#### DATA FOR THE TASK

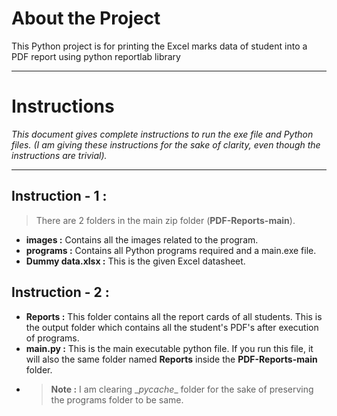 # About the Project
This Python project is for printing the Excel marks data of student into a PDF report using python reportlab library
***
# Instructions
*This document gives complete instructions to run the exe file and Python files.*
*(I am giving these instructions for the sake of clarity, even though the instructions are trivial).*
***
## Instruction - 1 :
> There are 2 folders in the main zip folder (**PDF-Reports-main**).
* **images :** Contains all the images related to the program.
* **programs :** Contains all Python programs required and a main.exe file.
* **Dummy data.xlsx :** This is the given Excel datasheet.

## Instruction - 2 :
* **Reports :** This folder contains all the report cards of all students. This is the output folder which contains all the student's PDF's after execution of programs.
* **main.py :** This is the main executable python file. If you run this file, it will also the same folder named **Reports** inside the **PDF-Reports-main** folder.
* >**Note :** I am clearing \__pycache__ folder for the sake of preserving the programs folder to be same.
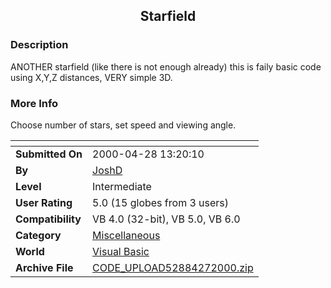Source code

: ﻿<div align="center">

## Starfield


</div>

### Description

ANOTHER starfield (like there is not enough already) this is faily basic code using X,Y,Z distances, VERY simple 3D.
 
### More Info
 
Choose number of stars, set speed and viewing angle.


<span>             |<span>
---                |---
**Submitted On**   |2000-04-28 13:20:10
**By**             |[JoshD](https://github.com/Planet-Source-Code/PSCIndex/blob/master/ByAuthor/joshd.md)
**Level**          |Intermediate
**User Rating**    |5.0 (15 globes from 3 users)
**Compatibility**  |VB 4\.0 \(32\-bit\), VB 5\.0, VB 6\.0
**Category**       |[Miscellaneous](https://github.com/Planet-Source-Code/PSCIndex/blob/master/ByCategory/miscellaneous__1-1.md)
**World**          |[Visual Basic](https://github.com/Planet-Source-Code/PSCIndex/blob/master/ByWorld/visual-basic.md)
**Archive File**   |[CODE\_UPLOAD52884272000\.zip](https://github.com/Planet-Source-Code/joshd-starfield__1-7641/archive/master.zip)








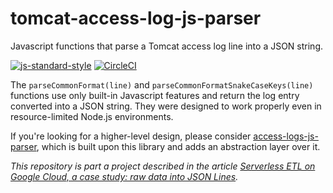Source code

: # tomcat-access-log-js-parser

Javascript functions that parse a Tomcat access log line into a JSON string.

[![js-standard-style][1]][2] [![CircleCI][3]][4]

The `parseCommonFormat(line)` and `parseCommonFormatSnakeCaseKeys(line)` functions use only
built-in Javascript features and return the log entry converted into a JSON string. They were
designed to work properly even in resource-limited Node.js environments.

If you're looking for a higher-level design, please consider [access-logs-js-parser][5],
which is built upon this library and adds an abstraction layer over it.

_This repository is part a project described in the article
[Serverless ETL on Google Cloud, a case study: raw data into JSON Lines][6]._

[1]: https://img.shields.io/badge/code%20style-standard-brightgreen.svg
[2]: http://standardjs.com
[3]: https://circleci.com/gh/ricardolsmendes/tomcat-access-log-js-parser.svg?style=svg
[4]: https://circleci.com/gh/ricardolsmendes/tomcat-access-log-js-parser
[5]: https://github.com/ricardolsmendes/access-logs-js-parser
[6]: https://medium.com/google-cloud/serverless-etl-on-google-cloud-a-case-study-raw-data-into-json-lines-d20711cd3917

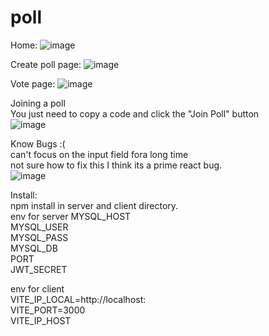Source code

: # poll


Home:
![image](https://github.com/aurorynaru/poll/assets/111576998/b65ee768-e2b7-44b5-8ac5-bedda9cf02e6)

Create poll page:
![image](https://github.com/aurorynaru/poll/assets/111576998/fa8e1a8a-e316-4853-ac87-95b8d3273957)

Vote page:
![image](https://github.com/aurorynaru/poll/assets/111576998/0bc5a2ad-e643-4cdd-a0ea-01143543d1c0)

Joining a poll<br>
You just need to copy a code and click the "Join Poll" button<br>
![image](https://github.com/aurorynaru/poll/assets/111576998/63dd9325-bb66-46f0-8923-e2fde0f1a0ee)

Know Bugs :(<br>
can't focus on the input field fora long time<br>
not sure how to fix this I think its a prime react bug.<br>
![image](https://github.com/aurorynaru/poll/assets/111576998/89e2d1db-811f-415b-92f4-a2d2827cd5a2)


Install:<br>
npm install in server and client directory.<br>
env for server
MYSQL_HOST <br>
MYSQL_USER <br>
MYSQL_PASS <br>
MYSQL_DB <br>
PORT<br>
JWT_SECRET<br>

env for client<br>
VITE_IP_LOCAL=http://localhost:<br>
VITE_PORT=3000<br>
VITE_IP_HOST<br>
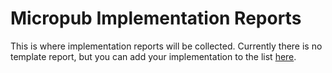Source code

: # Micropub Implementation Reports

This is where implementation reports will be collected. Currently there is no template report, but you can add your implementation to the list [here](https://github.com/aaronpk/Micropub/blob/master/implementations/index.md).
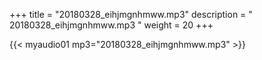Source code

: +++
title = "20180328_eihjmgnhmww.mp3"
description = " 20180328_eihjmgnhmww.mp3 "
weight = 20
+++

{{< myaudio01 mp3="20180328_eihjmgnhmww.mp3" >}}

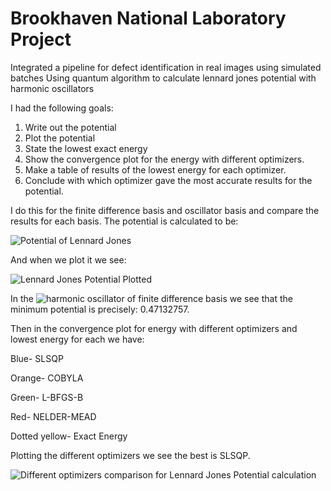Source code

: # Brookhaven National Laboratory Project
Integrated a pipeline for defect identification in real images using simulated batches
Using quantum algorithm to calculate lennard jones potential with harmonic oscillators

I had the following goals: 

1) Write out the potential
2) Plot the potential
3) State the lowest exact energy
4) Show the convergence plot for the energy with different optimizers.
5) Make a table of results of the lowest energy for each optimizer.
6) Conclude with which optimizer gave the most accurate results for the potential. 

I do this for the finite difference basis and oscillator basis and compare the results for each basis. The potential is calculated to be: 

![Potential of Lennard Jones](https://github.com/anashraf002/quantumLennardJones/blob/main/Images/eq.png?raw=true)

And when we plot it we see:

![Lennard Jones Potential Plotted](https://github.com/anashraf002/quantumLennardJones/blob/main/Images/potential.png)

In the ![harmonic oscillator of finite difference basis](https://github.com/anashraf002/quantumLennardJones/blob/main/HarmonicOscillator_FiniteDifferenceBasis.ipynb)
we see that the minimum potential is precisely: 0.47132757. 

Then in the convergence plot for energy with different optimizers and lowest energy for each we have: 

Blue- SLSQP

Orange- COBYLA

Green- L-BFGS-B

Red- NELDER-MEAD

Dotted yellow- Exact Energy

Plotting the different optimizers we see the best is SLSQP. 

![Different optimizers comparison for Lennard Jones Potential calculation](https://github.com/anashraf002/quantumLennardJones/blob/main/Images/plot.png)




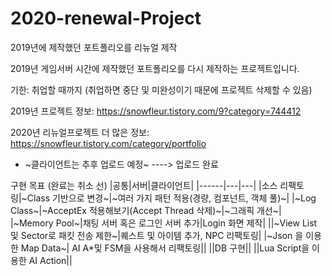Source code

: # 2020-renewal-Project
2019년에 제작했던 포트폴리오를 리뉴얼 제작


2019년 게임서버 시간에 제작했던 포트폴리오를 다시 제작하는 프로젝트입니다.

기한: 취업할 때까지 (취업하면 중단 및 미완성이기 때문에 프로젝트 삭제할 수 있음)

2019년 프로젝트 정보: https://snowfleur.tistory.com/9?category=744412

2020년 리뉴얼프로젝트 더 많은 정보: https://snowfleur.tistory.com/category/portfolio

* ~클라이언트는 추후 업로드 예정~ ----> 업로드 완료

구현 목표 (완료는 취소 선)
|공통|서버|클라이언트|
|------|---|---|
|소스 리팩토링|~Class 기반으로 변경~|~여러 가지 패턴 적용(경량, 컴포넌트, 객체 풀)~|
|~Log Class~|~AcceptEx 적용해보기(Accept Thread 삭제)~|~그래픽 개선~|
|~Memory Pool~|채팅 서버 혹은 로그인 서버 추가|Login 화면 제작|
||~View List 및 Sector로 패킷 전송 제한~|퀘스트 및 아이템 추가, NPC 리팩토링|
|~Json 을 이용한 Map Data~| AI A*및 FSM을 사용해서 리팩토링||
||DB 구현||
||Lua Script을 이용한 AI Action||
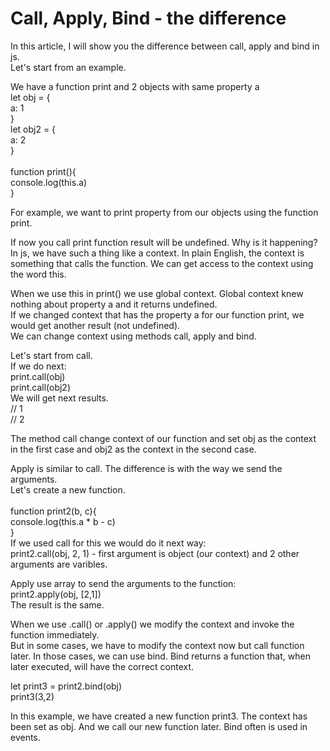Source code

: # Call, Apply, Bind -  the difference

In this article, I will show you the difference between call, apply and bind in js. <br/>
Let's start from an example. <br/>

We have a function print and 2 objects with same property a <br/>
let obj = {<br/>
	a: 1<br/>
}<br/>
let obj2 = {<br/>
	a: 2<br/>
}<br/>
<br/>
function print(){<br/>
	console.log(this.a)<br/>
}<br/>

For example, we want to print property from our objects using the function print. <br/>

If now you call print function result will be undefined. Why is it happening? <br/>
In js, we have such a thing like a context. In plain English, the context is something that calls the function. We can get access to the context using the word this. <br/>

When we use this in print() we use global context. Global context knew nothing about property a and it returns undefined. <br/>
If we changed context that has the property a for our function print, we would get another result (not undefined). <br/>
We can change context using methods call, apply and bind. <br/>

Let's start from call. <br/>
If we do next: <br/>
print.call(obj)<br/>
print.call(obj2) <br/>
We will get next results.<br/> 
// 1<br/>
// 2<br/>

The method call change context of our function and set obj as the context in the first case and obj2 as the context in the second case. <br/>

Apply is similar to call. The difference is with the way we send the arguments. <br/>
Let's create a new function. <br/>
<br/>
function print2(b, c){<br/>
	console.log(this.a * b - c)<br/>
} <br/>
If we used call for this we would do it next way: <br/>
print2.call(obj, 2, 1) - first argument is object (our context) and 2 other arguments are varibles. <br/>

Apply use array to send the arguments to the function: <br/>
print2.apply(obj, [2,1])<br/>
The result is the same.<br/>

When we use .call() or .apply() we modify the context and invoke the function immediately.<br/>
But in some cases, we have to modify the context now but call function later. In those cases, we can use bind. Bind returns a function that, when later executed, will have the correct context. <br/>

let print3 = print2.bind(obj)<br/>
print3(3,2)<br/>

In this example, we have created a new function print3. The context has been set as obj. And we call our new function later. Bind often is used in events. <br/>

#### WHAT IS BEING ASKED
Go through the material above and output exactly the lines from the one containing "### More Info" through the one containing "5\.0, VB 6\.0".

#### RESPONSE TO THE EXERCISE
### More Info
 
Choose number of stars, set speed and viewing angle.


<span>             |<span>
---                |---
**Submitted On**   |2000-04-28 13:20:10
**By**             |[JoshD](https://github.com/Planet-Source-Code/PSCIndex/blob/master/ByAuthor/joshd.md)
**Level**          |Intermediate
**User Rating**    |5.0 (15 globes from 3 users)
**Compatibility**  |VB 4\.0 \(32\-bit\), VB 5\.0, VB 6\.0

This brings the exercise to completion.